TASK DETAILS. The full set of records must be returned exactly, character for character.
Start of RECORDS SHOWN
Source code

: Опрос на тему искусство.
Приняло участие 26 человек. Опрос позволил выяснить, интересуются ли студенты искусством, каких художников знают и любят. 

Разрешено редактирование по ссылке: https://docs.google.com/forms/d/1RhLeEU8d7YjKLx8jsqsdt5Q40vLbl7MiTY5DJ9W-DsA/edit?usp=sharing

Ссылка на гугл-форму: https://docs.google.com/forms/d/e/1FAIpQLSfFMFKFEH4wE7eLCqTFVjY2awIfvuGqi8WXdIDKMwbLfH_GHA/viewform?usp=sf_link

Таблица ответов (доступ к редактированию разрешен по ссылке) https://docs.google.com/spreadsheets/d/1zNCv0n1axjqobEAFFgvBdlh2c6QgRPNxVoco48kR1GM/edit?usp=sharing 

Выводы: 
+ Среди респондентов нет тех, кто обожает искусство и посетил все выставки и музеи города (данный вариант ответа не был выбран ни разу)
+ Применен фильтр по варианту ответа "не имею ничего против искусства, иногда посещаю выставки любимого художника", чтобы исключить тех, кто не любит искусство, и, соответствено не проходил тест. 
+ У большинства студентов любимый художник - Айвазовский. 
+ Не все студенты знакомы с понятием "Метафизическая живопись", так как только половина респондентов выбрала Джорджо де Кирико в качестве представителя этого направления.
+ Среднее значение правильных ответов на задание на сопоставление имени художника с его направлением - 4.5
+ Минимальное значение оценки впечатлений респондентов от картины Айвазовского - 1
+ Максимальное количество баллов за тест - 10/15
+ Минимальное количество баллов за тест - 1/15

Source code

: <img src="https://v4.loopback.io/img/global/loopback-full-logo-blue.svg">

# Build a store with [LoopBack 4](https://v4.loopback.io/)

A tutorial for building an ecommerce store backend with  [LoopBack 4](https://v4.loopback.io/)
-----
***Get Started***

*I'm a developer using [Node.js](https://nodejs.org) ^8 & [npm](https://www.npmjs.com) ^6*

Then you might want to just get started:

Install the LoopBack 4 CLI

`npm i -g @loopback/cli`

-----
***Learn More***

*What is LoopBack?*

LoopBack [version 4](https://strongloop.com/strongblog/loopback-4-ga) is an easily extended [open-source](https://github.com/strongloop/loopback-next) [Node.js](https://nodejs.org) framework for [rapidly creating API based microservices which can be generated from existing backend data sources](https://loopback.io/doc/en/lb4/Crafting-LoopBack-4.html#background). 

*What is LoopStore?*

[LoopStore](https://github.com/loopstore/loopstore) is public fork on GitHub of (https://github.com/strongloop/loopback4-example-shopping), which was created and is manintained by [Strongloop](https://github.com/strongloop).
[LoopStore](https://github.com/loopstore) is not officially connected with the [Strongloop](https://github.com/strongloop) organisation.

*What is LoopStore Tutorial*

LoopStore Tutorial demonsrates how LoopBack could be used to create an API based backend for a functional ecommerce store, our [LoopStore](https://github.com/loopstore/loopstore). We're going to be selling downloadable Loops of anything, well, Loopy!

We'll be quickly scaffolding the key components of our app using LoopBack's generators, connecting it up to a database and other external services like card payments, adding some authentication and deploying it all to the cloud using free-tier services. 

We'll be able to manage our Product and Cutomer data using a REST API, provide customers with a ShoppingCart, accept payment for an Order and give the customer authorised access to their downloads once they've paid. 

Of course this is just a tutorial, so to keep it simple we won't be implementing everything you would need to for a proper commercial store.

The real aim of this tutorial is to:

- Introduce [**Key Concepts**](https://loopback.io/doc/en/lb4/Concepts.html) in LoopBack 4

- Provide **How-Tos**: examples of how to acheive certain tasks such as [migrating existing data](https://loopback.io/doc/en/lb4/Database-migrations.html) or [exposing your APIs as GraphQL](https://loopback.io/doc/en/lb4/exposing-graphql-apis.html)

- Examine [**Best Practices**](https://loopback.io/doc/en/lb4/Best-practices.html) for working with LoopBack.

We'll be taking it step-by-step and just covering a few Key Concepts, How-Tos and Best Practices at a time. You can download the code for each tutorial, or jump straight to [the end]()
End of RECORDS SHOWN
RESPONSE.
Source code

: Опрос на тему искусство.
Приняло участие 26 человек. Опрос позволил выяснить, интересуются ли студенты искусством, каких художников знают и любят. 

Разрешено редактирование по ссылке: https://docs.google.com/forms/d/1RhLeEU8d7YjKLx8jsqsdt5Q40vLbl7MiTY5DJ9W-DsA/edit?usp=sharing

Ссылка на гугл-форму: https://docs.google.com/forms/d/e/1FAIpQLSfFMFKFEH4wE7eLCqTFVjY2awIfvuGqi8WXdIDKMwbLfH_GHA/viewform?usp=sf_link

Таблица ответов (доступ к редактированию разрешен по ссылке) https://docs.google.com/spreadsheets/d/1zNCv0n1axjqobEAFFgvBdlh2c6QgRPNxVoco48kR1GM/edit?usp=sharing 

Выводы: 
+ Среди респондентов нет тех, кто обожает искусство и посетил все выставки и музеи города (данный вариант ответа не был выбран ни разу)
+ Применен фильтр по варианту ответа "не имею ничего против искусства, иногда посещаю выставки любимого художника", чтобы исключить тех, кто не любит искусство, и, соответствено не проходил тест. 
+ У большинства студентов любимый художник - Айвазовский. 
+ Не все студенты знакомы с понятием "Метафизическая живопись", так как только половина респондентов выбрала Джорджо де Кирико в качестве представителя этого направления.
+ Среднее значение правильных ответов на задание на сопоставление имени художника с его направлением - 4.5
+ Минимальное значение оценки впечатлений респондентов от картины Айвазовского - 1
+ Максимальное количество баллов за тест - 10/15
+ Минимальное количество баллов за тест - 1/15

Source code

: <img src="https://v4.loopback.io/img/global/loopback-full-logo-blue.svg">

# Build a store with [LoopBack 4](https://v4.loopback.io/)

A tutorial for building an ecommerce store backend with  [LoopBack 4](https://v4.loopback.io/)
-----
***Get Started***

*I'm a developer using [Node.js](https://nodejs.org) ^8 & [npm](https://www.npmjs.com) ^6*

Then you might want to just get started:

Install the LoopBack 4 CLI

`npm i -g @loopback/cli`

-----
***Learn More***

*What is LoopBack?*

LoopBack [version 4](https://strongloop.com/strongblog/loopback-4-ga) is an easily extended [open-source](https://github.com/strongloop/loopback-next) [Node.js](https://nodejs.org) framework for [rapidly creating API based microservices which can be generated from existing backend data sources](https://loopback.io/doc/en/lb4/Crafting-LoopBack-4.html#background). 

*What is LoopStore?*

[LoopStore](https://github.com/loopstore/loopstore) is public fork on GitHub of (https://github.com/strongloop/loopback4-example-shopping), which was created and is manintained by [Strongloop](https://github.com/strongloop).
[LoopStore](https://github.com/loopstore) is not officially connected with the [Strongloop](https://github.com/strongloop) organisation.

*What is LoopStore Tutorial*

LoopStore Tutorial demonsrates how LoopBack could be used to create an API based backend for a functional ecommerce store, our [LoopStore](https://github.com/loopstore/loopstore). We're going to be selling downloadable Loops of anything, well, Loopy!

We'll be quickly scaffolding the key components of our app using LoopBack's generators, connecting it up to a database and other external services like card payments, adding some authentication and deploying it all to the cloud using free-tier services. 

We'll be able to manage our Product and Cutomer data using a REST API, provide customers with a ShoppingCart, accept payment for an Order and give the customer authorised access to their downloads once they've paid. 

Of course this is just a tutorial, so to keep it simple we won't be implementing everything you would need to for a proper commercial store.

The real aim of this tutorial is to:

- Introduce [**Key Concepts**](https://loopback.io/doc/en/lb4/Concepts.html) in LoopBack 4

- Provide **How-Tos**: examples of how to acheive certain tasks such as [migrating existing data](https://loopback.io/doc/en/lb4/Database-migrations.html) or [exposing your APIs as GraphQL](https://loopback.io/doc/en/lb4/exposing-graphql-apis.html)

- Examine [**Best Practices**](https://loopback.io/doc/en/lb4/Best-practices.html) for working with LoopBack.

We'll be taking it step-by-step and just covering a few Key Concepts, How-Tos and Best Practices at a time. You can download the code for each tutorial, or jump straight to [the end]()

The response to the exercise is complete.